§ Your assignment
Return all the data below as it stands, minus the pictures.

§ Provided material
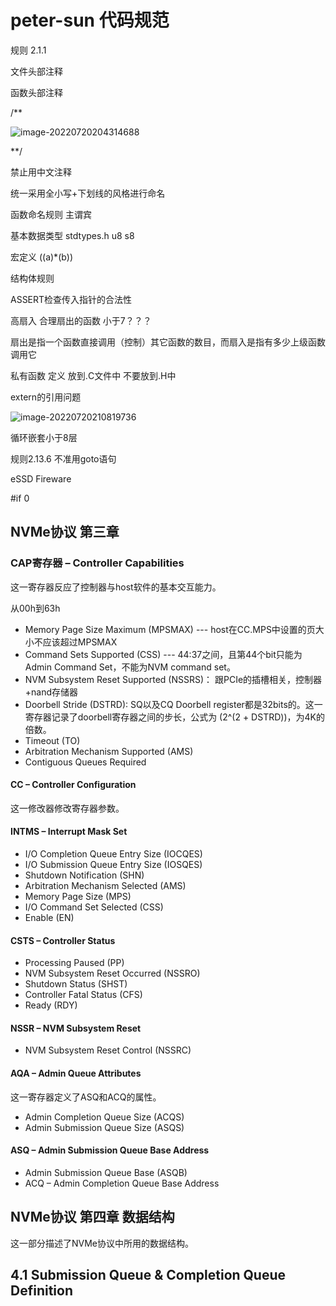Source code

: # peter-sun 代码规范

规则 2.1.1



文件头部注释

函数头部注释 

/**

![image-20220720204314688](D:\software\Typora\file\pic\image-20220720204314688.png)

**/





禁止用中文注释



统一采用全小写+下划线的风格进行命名

函数命名规则 主谓宾

基本数据类型 stdtypes.h u8 s8 

宏定义 ((a)*(b))



结构体规则

ASSERT检查传入指针的合法性

高扇入 合理扇出的函数 小于7？？？

扇出是指一个函数直接调用（控制）其它函数的数目，而扇入是指有多少上级函数调用它

私有函数 定义 放到.C文件中 不要放到.H中

extern的引用问题



![image-20220720210819736](D:\software\Typora\file\pic\image-20220720210819736.png)

 循环嵌套小于8层



规则2.13.6 不准用goto语句



eSSD Fireware



#if 0





## NVMe协议 第三章

### CAP寄存器 – Controller Capabilities   

这一寄存器反应了控制器与host软件的基本交互能力。

从00h到63h 

- Memory Page Size Maximum (MPSMAX) --- host在CC.MPS中设置的页大小不应该超过MPSMAX
- Command Sets Supported (CSS) --- 44:37之间，且第44个bit只能为Admin Command Set，不能为NVM command set。
- NVM Subsystem Reset Supported (NSSRS)： 跟PCIe的插槽相关，控制器+nand存储器
- Doorbell Stride (DSTRD): SQ以及CQ Doorbell register都是32bits的。这一寄存器记录了doorbell寄存器之间的步长，公式为 (2^(2 + DSTRD))，为4K的倍数。
- Timeout (TO)
- Arbitration Mechanism Supported (AMS)
- Contiguous Queues Required

#### CC – Controller Configuration  

这一修改器修改寄存器参数。

#### INTMS – Interrupt Mask Set  

- I/O Completion Queue Entry Size (IOCQES)
- I/O Submission Queue Entry Size (IOSQES)
- Shutdown Notification (SHN)
- Arbitration Mechanism Selected (AMS)
- Memory Page Size (MPS)
- I/O Command Set Selected (CSS)
- Enable (EN)

#### CSTS – Controller Status  

- Processing Paused (PP)
- NVM Subsystem Reset Occurred (NSSRO)
- Shutdown Status (SHST)
- Controller Fatal Status (CFS)
- Ready (RDY)

#### NSSR – NVM Subsystem Reset  

- NVM Subsystem Reset Control (NSSRC)

#### AQA – Admin Queue Attributes  

这一寄存器定义了ASQ和ACQ的属性。

- Admin Completion Queue Size (ACQS)
- Admin Submission Queue Size (ASQS)

#### ASQ – Admin Submission Queue Base Address  

- Admin Submission Queue Base (ASQB)
- ACQ – Admin Completion Queue Base Address  





## NVMe协议 第四章 数据结构

这一部分描述了NVMe协议中所用的数据结构。

## 4.1 Submission Queue & Completion Queue Definition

§ Exercise answer
Source code

: # peter-sun 代码规范

规则 2.1.1



文件头部注释

函数头部注释 

/**

![image-20220720204314688](D:\software\Typora\file\pic\image-20220720204314688.png)

**/





禁止用中文注释



统一采用全小写+下划线的风格进行命名

函数命名规则 主谓宾

基本数据类型 stdtypes.h u8 s8 

宏定义 ((a)*(b))



结构体规则

ASSERT检查传入指针的合法性

高扇入 合理扇出的函数 小于7？？？

扇出是指一个函数直接调用（控制）其它函数的数目，而扇入是指有多少上级函数调用它

私有函数 定义 放到.C文件中 不要放到.H中

extern的引用问题



![image-20220720210819736](D:\software\Typora\file\pic\image-20220720210819736.png)

 循环嵌套小于8层



规则2.13.6 不准用goto语句



eSSD Fireware



#if 0





## NVMe协议 第三章

### CAP寄存器 – Controller Capabilities   

这一寄存器反应了控制器与host软件的基本交互能力。

从00h到63h 

- Memory Page Size Maximum (MPSMAX) --- host在CC.MPS中设置的页大小不应该超过MPSMAX
- Command Sets Supported (CSS) --- 44:37之间，且第44个bit只能为Admin Command Set，不能为NVM command set。
- NVM Subsystem Reset Supported (NSSRS)： 跟PCIe的插槽相关，控制器+nand存储器
- Doorbell Stride (DSTRD): SQ以及CQ Doorbell register都是32bits的。这一寄存器记录了doorbell寄存器之间的步长，公式为 (2^(2 + DSTRD))，为4K的倍数。
- Timeout (TO)
- Arbitration Mechanism Supported (AMS)
- Contiguous Queues Required

#### CC – Controller Configuration  

这一修改器修改寄存器参数。

#### INTMS – Interrupt Mask Set  

- I/O Completion Queue Entry Size (IOCQES)
- I/O Submission Queue Entry Size (IOSQES)
- Shutdown Notification (SHN)
- Arbitration Mechanism Selected (AMS)
- Memory Page Size (MPS)
- I/O Command Set Selected (CSS)
- Enable (EN)

#### CSTS – Controller Status  

- Processing Paused (PP)
- NVM Subsystem Reset Occurred (NSSRO)
- Shutdown Status (SHST)
- Controller Fatal Status (CFS)
- Ready (RDY)

#### NSSR – NVM Subsystem Reset  

- NVM Subsystem Reset Control (NSSRC)

#### AQA – Admin Queue Attributes  

这一寄存器定义了ASQ和ACQ的属性。

- Admin Completion Queue Size (ACQS)
- Admin Submission Queue Size (ASQS)

#### ASQ – Admin Submission Queue Base Address  

- Admin Submission Queue Base (ASQB)
- ACQ – Admin Completion Queue Base Address  





## NVMe协议 第四章 数据结构

这一部分描述了NVMe协议中所用的数据结构。

## 4.1 Submission Queue & Completion Queue Definition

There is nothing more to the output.